BEGIN

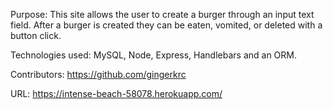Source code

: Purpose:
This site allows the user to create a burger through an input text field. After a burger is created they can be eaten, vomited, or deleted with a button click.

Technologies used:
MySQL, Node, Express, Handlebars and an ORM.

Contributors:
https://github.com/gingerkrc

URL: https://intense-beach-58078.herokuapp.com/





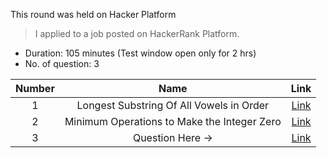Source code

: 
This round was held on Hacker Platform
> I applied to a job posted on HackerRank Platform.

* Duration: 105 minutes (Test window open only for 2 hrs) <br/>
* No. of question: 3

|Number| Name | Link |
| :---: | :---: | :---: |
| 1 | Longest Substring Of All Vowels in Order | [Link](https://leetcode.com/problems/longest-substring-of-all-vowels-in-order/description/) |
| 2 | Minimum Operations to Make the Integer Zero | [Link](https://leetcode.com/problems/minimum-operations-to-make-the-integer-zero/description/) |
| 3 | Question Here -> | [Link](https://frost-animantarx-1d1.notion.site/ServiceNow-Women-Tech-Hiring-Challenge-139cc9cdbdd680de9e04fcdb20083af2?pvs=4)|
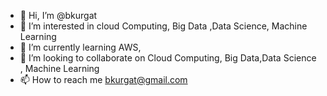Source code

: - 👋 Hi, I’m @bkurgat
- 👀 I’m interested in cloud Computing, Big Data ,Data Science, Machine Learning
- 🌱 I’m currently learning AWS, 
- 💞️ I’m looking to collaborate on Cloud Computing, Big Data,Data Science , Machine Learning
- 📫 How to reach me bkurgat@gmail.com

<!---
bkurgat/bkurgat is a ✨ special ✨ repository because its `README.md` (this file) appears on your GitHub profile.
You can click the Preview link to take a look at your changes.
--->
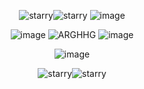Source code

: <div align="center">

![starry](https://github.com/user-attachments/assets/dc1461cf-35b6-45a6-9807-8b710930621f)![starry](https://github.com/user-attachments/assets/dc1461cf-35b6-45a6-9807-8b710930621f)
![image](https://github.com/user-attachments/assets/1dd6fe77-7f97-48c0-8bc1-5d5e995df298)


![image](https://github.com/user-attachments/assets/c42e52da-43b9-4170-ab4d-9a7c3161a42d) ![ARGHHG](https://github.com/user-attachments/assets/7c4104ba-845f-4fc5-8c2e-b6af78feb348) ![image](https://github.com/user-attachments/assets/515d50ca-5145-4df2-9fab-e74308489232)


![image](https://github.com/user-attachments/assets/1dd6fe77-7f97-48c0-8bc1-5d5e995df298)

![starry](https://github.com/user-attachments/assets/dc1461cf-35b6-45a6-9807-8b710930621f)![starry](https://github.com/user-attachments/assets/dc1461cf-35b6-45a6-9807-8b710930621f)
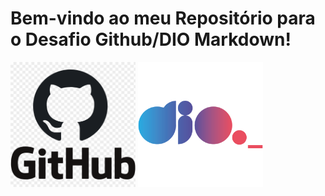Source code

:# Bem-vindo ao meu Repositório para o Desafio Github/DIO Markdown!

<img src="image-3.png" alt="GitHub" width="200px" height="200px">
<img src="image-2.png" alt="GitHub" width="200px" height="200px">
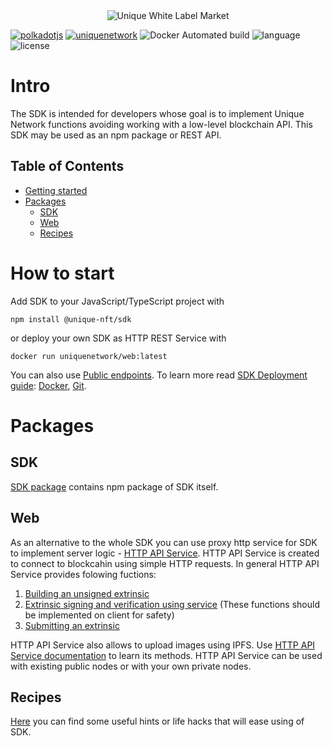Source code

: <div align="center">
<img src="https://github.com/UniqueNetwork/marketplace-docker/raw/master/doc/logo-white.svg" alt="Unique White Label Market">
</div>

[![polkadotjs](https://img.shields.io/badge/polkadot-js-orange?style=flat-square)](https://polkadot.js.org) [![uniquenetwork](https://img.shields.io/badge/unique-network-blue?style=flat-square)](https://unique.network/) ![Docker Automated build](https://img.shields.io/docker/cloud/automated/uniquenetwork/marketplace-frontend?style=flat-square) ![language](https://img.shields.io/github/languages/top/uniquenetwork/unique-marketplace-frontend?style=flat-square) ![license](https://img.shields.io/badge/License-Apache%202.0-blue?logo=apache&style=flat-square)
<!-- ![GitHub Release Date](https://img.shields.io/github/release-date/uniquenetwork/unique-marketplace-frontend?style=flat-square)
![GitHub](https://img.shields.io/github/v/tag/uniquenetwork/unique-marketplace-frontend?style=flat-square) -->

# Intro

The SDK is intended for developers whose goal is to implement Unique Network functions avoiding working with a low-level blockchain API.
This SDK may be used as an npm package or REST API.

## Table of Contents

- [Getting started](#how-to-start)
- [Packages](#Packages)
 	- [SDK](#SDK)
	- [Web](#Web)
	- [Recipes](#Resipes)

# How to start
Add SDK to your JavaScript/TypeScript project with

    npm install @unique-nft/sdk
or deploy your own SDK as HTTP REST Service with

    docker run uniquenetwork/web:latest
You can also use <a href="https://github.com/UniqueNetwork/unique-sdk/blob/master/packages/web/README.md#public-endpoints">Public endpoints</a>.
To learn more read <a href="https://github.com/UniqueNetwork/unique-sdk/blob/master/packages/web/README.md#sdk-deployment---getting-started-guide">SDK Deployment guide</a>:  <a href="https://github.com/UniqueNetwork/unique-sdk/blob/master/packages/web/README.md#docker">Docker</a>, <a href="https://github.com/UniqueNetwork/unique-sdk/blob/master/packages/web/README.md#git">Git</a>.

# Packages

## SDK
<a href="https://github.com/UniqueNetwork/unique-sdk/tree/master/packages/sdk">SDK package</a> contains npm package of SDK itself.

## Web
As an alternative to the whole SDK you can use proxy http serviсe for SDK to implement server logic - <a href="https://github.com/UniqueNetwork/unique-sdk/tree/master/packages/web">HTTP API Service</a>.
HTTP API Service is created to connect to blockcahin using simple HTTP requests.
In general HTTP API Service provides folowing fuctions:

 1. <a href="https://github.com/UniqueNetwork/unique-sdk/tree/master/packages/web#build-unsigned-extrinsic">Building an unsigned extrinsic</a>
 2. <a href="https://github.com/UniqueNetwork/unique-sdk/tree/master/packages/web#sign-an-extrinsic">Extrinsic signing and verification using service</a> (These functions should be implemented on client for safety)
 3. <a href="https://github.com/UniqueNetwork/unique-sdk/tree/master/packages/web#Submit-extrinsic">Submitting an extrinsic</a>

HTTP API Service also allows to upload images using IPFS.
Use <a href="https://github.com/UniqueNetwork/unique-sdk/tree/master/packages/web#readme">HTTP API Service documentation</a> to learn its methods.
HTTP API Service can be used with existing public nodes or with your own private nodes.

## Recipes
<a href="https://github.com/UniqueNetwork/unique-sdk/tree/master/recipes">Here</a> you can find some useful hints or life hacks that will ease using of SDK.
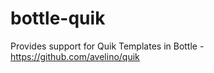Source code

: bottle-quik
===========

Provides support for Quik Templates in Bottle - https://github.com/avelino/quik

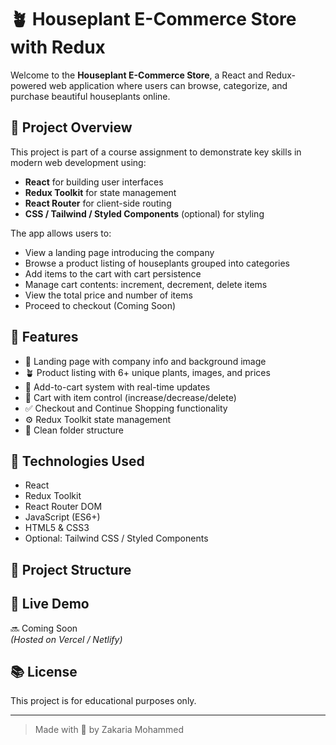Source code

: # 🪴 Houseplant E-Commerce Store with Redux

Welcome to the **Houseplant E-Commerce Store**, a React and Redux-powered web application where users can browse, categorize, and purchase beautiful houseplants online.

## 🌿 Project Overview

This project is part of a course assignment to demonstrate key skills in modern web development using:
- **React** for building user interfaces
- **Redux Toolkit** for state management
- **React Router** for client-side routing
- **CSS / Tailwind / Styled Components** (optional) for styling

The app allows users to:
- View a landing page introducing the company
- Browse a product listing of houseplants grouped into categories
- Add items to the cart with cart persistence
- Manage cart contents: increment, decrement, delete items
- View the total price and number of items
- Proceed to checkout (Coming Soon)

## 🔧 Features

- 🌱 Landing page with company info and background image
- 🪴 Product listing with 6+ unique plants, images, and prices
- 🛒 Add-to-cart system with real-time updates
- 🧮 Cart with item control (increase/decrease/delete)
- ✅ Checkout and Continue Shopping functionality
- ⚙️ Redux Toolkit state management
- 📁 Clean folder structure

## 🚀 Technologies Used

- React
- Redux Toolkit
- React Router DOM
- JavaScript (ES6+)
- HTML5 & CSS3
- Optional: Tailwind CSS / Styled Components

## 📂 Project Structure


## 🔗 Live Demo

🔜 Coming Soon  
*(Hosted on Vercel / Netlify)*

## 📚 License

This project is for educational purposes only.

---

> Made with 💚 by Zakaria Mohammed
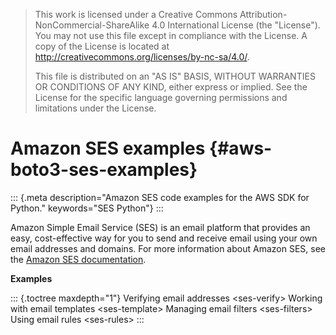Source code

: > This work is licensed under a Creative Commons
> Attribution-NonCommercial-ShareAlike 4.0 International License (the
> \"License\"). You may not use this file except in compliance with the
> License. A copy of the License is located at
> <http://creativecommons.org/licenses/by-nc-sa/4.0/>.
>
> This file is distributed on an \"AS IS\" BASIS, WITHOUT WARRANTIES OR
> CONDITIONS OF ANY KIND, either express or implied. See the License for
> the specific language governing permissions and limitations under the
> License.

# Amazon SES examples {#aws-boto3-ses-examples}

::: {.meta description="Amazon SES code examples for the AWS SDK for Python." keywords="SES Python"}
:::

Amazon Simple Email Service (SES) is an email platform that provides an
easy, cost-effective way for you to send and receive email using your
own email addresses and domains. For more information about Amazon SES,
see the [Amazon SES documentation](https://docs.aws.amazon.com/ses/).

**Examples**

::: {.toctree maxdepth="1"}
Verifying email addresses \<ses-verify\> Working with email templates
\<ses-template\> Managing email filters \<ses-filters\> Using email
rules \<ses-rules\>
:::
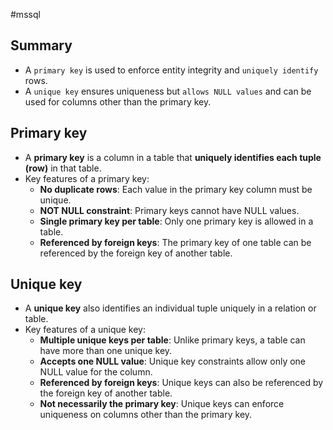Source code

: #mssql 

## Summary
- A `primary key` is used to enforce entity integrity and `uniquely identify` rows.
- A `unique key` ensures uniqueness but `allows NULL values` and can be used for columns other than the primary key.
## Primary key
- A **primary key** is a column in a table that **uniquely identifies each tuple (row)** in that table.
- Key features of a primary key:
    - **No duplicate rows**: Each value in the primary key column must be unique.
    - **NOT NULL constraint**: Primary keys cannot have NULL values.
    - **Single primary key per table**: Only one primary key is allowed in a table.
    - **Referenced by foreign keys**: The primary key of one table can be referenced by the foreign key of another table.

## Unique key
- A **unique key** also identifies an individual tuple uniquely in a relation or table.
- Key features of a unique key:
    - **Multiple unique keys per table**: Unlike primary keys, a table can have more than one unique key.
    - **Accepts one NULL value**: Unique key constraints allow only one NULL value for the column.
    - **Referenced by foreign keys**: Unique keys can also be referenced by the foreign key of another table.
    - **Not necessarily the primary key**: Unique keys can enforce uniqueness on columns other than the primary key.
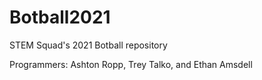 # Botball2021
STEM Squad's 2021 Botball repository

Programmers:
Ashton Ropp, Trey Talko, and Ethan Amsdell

END

### Work item
As listed above, the lines from the line with "- **Referenced by foreign keys**: The" to the line with "- Key features of a unique" are to be echoed exactly, with both ends included and nothing added.

### Exercise answer
    - **Referenced by foreign keys**: The primary key of one table can be referenced by the foreign key of another table.

## Unique key
- A **unique key** also identifies an individual tuple uniquely in a relation or table.
- Key features of a unique key:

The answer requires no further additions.